Graffiti artists employed to create slogans for a refugee camp in Season 5 actually wrote anti-Homeland slogans such as "Homeland is a joke, and it didn't make us laugh" on the set in protest at the show's portrayal of Muslims. The show's creator Alex Ganza commented that Homeland always strives to be subversive in its own right and a stimulus for conversation and that he couldn't help but admire this act of artistic sabotage.
Laura Fraser originally played Jessica Brody in the pilot but was replaced by Morena Baccarin before the first airing.

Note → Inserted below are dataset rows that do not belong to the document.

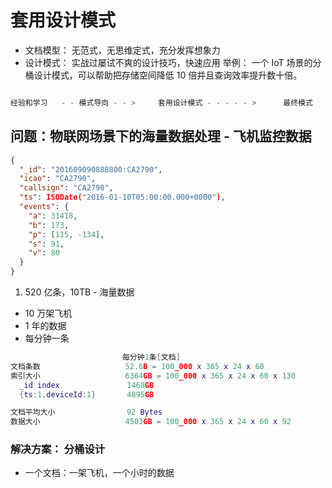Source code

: # 套用设计模式

- 文档模型： 无范式，无思维定式，充分发挥想象力
- 设计模式： 实战过屡试不爽的设计技巧，快速应用
  举例：
  一个 IoT 场景的分桶设计模式，可以帮助把存储空间降低 10 倍并且查询效率提升数十倍。

```lua

经验和学习   - - 模式导向 - - >     套用设计模式 - - - - - >      最终模式
```

## 问题：物联网场景下的海量数据处理 - 飞机监控数据

```json
{
  "_id": "201609090888800:CA2790",
  "icao": "CA2790",
  "callsign": "CA2790",
  "ts": ISODate("2016-01-10T05:00:00.000+0000"),
  "events": {
    "a": 31418,
    "b": 173,
    "p": [115, -134],
    "s": 91,
    "v": 80
  }
}
```

1. 520 亿条，10TB - 海量数据

- 10 万架飞机
- 1 年的数据
- 每分钟一条

```lua
                         每分钟1条[文档]                                         每小时一个文档
文档条数                   52.6B = 100_000 x 365 x 24 x 60                         876M
索引大小                   6364GB = 100_000 x 365 x 24 x 60 x 130                  106GB
  _id index               1468GB                                                   24.5GB
  {ts:1,deviceId:1}       4895GB                                                  81.6GB

文档平均大小                92 Bytes                                                758 Bytes
数据大小                   4503GB = 100_000 x 365 x 24 x 60 x 92                    618GB
```

### 解决方案： 分桶设计

- 一个文档：一架飞机，一个小时的数据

For some of his more physical scenes, Rupert Friend (Quinn) underwent training in Krav Maga, a highly effective Israeli military system of self-defense.
Chris Chalk (Tom Walker) appeared in an episode of Law & Order (1990) (season 14) as a character called Tom Walker.
The sixth season was filmed in the run-up to the 2016 Presidential election between Donald Trump and Hillary Clinton. The producers were predicting a victory for Clinton, so Elizabeth Marvel was cast as the President-elect to parallel current events. When Trump unexpectedly won the election, creator Alex Gansa chose not to re-shoot, as the series is ultimately a work of fiction. Given the storyline (a new president, a transfer of power), the season premiered three months later than usual (in January), placing it directly between the actual election and inauguration.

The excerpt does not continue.